The problem of defining the limits of a culture is not, however, inherent in the locations of ‘cyberspace’ but a consequence of studying ‘ourselves’. ‘Ourselves’ and ‘us’ within cyberculture or mainstream culture are among the most fraught of definitional research categories. They encompass the rhetoric and impact of ‘globalisation’ as well as the difficulties of defining any group of people for the purpose of research. The classification of what does or does not constitute a community in contemporary culture is also itself a rich source of debate. These are not new problems brought by the presence of the ‘virtual’. Rather, the presence of cyberspace within contemporary academic discourses accelerates ‘our’ own awareness of the potential meaninglessness of these terms and the definitions that underpin them.

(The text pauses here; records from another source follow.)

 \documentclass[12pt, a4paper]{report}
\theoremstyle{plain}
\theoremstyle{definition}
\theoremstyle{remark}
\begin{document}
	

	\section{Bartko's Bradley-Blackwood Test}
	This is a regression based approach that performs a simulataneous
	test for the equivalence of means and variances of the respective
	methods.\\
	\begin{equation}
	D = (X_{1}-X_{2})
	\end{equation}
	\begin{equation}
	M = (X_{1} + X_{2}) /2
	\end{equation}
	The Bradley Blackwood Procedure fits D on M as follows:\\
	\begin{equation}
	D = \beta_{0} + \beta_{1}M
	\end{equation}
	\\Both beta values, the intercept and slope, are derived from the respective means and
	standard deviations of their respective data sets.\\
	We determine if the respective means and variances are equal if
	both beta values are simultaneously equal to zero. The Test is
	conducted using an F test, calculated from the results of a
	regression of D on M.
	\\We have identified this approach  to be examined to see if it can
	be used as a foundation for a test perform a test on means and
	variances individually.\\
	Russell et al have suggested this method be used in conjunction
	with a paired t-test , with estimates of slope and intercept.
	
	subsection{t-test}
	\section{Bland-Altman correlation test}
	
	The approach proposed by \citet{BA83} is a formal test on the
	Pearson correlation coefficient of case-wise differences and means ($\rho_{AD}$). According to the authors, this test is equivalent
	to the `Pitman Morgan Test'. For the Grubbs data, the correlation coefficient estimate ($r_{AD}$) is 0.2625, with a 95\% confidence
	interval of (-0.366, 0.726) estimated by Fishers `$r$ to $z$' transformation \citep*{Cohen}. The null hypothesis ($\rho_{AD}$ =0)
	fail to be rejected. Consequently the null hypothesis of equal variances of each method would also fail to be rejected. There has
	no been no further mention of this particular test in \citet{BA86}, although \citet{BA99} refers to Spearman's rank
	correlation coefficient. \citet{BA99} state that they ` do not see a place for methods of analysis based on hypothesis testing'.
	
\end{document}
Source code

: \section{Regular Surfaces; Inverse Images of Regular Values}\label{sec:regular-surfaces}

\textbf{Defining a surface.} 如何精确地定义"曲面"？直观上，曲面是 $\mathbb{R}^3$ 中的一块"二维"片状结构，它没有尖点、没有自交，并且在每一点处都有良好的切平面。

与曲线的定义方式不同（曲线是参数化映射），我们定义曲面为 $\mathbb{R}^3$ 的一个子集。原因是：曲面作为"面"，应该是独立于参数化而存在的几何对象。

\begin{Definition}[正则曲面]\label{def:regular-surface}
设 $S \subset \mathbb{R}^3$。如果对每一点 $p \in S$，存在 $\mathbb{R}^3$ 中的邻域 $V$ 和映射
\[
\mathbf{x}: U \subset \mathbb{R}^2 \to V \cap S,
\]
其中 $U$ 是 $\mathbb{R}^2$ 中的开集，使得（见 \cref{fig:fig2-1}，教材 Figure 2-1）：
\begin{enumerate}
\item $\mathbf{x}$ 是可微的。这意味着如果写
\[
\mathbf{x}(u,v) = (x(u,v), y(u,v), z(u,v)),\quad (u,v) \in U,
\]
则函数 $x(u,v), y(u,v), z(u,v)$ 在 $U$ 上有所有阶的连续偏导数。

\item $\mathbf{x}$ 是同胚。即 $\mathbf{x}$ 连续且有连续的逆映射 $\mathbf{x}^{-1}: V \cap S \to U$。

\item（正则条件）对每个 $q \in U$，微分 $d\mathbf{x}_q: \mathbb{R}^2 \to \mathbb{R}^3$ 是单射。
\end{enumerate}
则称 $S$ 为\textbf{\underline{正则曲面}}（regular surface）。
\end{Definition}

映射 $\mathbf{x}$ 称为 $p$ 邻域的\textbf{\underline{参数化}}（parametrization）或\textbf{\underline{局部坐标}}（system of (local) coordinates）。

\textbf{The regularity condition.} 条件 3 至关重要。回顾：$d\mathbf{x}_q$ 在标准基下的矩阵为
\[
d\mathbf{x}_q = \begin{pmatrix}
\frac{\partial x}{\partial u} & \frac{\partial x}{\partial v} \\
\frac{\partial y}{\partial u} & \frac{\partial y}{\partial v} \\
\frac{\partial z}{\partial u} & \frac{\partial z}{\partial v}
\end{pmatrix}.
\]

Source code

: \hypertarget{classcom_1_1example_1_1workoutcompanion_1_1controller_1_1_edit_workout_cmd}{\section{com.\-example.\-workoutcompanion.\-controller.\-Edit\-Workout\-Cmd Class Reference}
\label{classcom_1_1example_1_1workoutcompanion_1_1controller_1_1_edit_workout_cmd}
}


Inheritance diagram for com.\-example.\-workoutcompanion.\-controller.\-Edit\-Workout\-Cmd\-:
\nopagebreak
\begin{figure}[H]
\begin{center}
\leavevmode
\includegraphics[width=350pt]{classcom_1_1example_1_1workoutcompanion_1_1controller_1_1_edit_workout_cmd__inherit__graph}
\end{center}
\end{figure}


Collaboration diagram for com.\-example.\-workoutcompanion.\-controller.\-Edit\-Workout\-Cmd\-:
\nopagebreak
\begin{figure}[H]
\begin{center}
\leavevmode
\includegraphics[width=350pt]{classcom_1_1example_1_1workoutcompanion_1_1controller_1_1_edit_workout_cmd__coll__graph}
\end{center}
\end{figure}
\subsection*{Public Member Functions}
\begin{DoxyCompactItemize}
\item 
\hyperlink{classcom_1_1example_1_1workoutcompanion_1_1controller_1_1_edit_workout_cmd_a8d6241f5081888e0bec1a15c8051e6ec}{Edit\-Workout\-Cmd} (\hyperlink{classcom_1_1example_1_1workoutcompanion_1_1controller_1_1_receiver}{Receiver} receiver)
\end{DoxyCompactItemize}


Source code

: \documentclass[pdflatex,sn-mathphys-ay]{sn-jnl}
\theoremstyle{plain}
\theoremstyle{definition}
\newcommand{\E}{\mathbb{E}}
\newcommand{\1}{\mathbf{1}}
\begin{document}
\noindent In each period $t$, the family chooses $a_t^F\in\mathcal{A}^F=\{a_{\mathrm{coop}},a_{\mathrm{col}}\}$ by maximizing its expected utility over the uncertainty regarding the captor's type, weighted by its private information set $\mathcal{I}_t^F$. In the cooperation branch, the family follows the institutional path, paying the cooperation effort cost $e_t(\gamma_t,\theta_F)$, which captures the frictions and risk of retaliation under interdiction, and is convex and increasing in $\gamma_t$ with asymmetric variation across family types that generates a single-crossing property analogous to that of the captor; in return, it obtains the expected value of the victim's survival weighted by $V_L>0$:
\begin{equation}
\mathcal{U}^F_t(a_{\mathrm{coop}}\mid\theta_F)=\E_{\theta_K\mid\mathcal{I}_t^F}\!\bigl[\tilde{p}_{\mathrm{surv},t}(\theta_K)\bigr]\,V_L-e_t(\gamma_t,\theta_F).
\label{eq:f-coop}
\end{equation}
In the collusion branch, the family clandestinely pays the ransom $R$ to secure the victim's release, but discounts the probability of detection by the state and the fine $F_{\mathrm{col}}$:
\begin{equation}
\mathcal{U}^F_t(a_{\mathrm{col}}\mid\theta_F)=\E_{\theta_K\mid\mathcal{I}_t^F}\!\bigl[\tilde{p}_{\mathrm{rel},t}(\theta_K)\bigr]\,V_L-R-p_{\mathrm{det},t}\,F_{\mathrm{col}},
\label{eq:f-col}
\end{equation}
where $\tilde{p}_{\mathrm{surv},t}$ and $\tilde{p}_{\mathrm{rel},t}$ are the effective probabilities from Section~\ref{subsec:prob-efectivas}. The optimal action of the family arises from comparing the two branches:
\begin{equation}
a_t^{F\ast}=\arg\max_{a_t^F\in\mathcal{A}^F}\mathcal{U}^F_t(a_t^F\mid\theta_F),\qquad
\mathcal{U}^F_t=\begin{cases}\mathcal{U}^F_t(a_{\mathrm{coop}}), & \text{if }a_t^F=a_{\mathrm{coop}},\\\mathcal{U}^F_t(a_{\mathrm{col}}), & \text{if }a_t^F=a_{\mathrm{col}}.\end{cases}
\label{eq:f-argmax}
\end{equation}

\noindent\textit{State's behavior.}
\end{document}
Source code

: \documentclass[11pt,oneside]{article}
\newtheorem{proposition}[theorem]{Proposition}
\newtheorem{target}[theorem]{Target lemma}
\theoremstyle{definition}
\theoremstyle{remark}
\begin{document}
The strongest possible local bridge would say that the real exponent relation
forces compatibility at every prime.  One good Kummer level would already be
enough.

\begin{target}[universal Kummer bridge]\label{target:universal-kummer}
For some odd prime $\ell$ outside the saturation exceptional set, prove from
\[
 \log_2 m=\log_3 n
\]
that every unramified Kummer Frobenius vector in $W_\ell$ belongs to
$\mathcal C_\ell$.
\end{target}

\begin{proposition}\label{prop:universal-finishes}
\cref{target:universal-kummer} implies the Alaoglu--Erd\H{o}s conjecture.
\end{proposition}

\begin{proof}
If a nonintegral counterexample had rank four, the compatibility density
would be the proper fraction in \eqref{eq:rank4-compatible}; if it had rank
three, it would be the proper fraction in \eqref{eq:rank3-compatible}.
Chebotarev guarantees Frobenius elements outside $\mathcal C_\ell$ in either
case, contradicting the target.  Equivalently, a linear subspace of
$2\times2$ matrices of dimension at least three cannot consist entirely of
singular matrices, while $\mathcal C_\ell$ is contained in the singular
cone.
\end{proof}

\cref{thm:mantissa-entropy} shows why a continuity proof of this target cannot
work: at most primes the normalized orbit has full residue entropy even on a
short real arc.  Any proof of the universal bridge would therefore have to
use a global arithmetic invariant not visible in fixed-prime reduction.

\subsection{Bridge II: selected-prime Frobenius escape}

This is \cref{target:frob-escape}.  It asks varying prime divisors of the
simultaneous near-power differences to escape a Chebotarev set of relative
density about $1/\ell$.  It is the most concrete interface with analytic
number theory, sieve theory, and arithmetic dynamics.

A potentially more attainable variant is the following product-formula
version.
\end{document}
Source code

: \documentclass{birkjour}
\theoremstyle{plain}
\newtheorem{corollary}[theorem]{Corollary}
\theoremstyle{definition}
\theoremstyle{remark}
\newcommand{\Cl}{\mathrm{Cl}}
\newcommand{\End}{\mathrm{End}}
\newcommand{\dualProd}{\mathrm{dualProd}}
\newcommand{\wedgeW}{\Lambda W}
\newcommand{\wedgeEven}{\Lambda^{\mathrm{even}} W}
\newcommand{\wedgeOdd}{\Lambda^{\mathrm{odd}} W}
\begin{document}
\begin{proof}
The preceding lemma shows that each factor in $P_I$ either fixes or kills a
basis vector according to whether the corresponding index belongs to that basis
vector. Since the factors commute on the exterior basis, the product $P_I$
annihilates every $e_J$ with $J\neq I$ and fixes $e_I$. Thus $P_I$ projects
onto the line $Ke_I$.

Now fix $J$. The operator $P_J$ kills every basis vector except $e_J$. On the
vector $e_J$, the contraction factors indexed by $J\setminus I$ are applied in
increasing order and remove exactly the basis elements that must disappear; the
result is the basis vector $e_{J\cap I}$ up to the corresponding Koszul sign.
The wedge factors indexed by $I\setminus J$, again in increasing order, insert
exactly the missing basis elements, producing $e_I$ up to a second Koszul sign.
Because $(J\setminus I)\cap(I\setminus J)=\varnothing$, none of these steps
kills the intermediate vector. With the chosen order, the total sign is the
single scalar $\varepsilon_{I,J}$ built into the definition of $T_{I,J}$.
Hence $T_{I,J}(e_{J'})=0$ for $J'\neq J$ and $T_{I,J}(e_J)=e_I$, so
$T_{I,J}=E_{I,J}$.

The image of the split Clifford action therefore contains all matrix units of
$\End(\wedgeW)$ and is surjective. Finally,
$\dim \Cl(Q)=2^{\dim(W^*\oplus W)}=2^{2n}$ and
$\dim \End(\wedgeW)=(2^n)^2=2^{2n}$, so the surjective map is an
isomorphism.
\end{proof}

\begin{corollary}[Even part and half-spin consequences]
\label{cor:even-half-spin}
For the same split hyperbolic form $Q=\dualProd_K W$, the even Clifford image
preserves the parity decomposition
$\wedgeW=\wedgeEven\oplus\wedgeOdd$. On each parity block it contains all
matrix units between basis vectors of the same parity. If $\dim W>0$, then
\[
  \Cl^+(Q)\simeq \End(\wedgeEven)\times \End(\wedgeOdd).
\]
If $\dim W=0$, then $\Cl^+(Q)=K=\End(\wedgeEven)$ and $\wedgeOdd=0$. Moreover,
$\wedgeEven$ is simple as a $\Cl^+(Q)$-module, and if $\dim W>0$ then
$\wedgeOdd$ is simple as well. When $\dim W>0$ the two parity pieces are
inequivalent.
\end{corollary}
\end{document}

It is both a curiosity and reassuring that cyberculture and the ‘virtual’ is discussed within an anthropological context. Other disciplines also stake claims to the analysis of cyberspace and its associated cultural conditions (specifically cyberspace in its manifestation as the World Wide Web). Brown-Syed (1999) outlines an information systems approach...

The overall aim of the current research is to identify header and text elements [of a web page] which will assist researchers in determining quickly the relevance, authenticity, and value of digital artifacts, as well as information about the credentials of their creators.

Beyond the veil of cyberspace this research would probably be received with a degree of caution. It is a phenomena of cyberspace and cyberculture research that researchers hear alarm bells when their artefacts acquire the status of being digital.

Brown-Syed (1999) continues…

We contend that the absence of editorial control, coupled with the alarming tendency toward deliberate skewing of Web search results by profiteers, will stress network bandwidth resources, contribute to a crisis of confidence in the Internet, and if unchecked, may potentially have far reaching consequences for the growth of scientific and scholarly knowledge, and for its dissemination to the public.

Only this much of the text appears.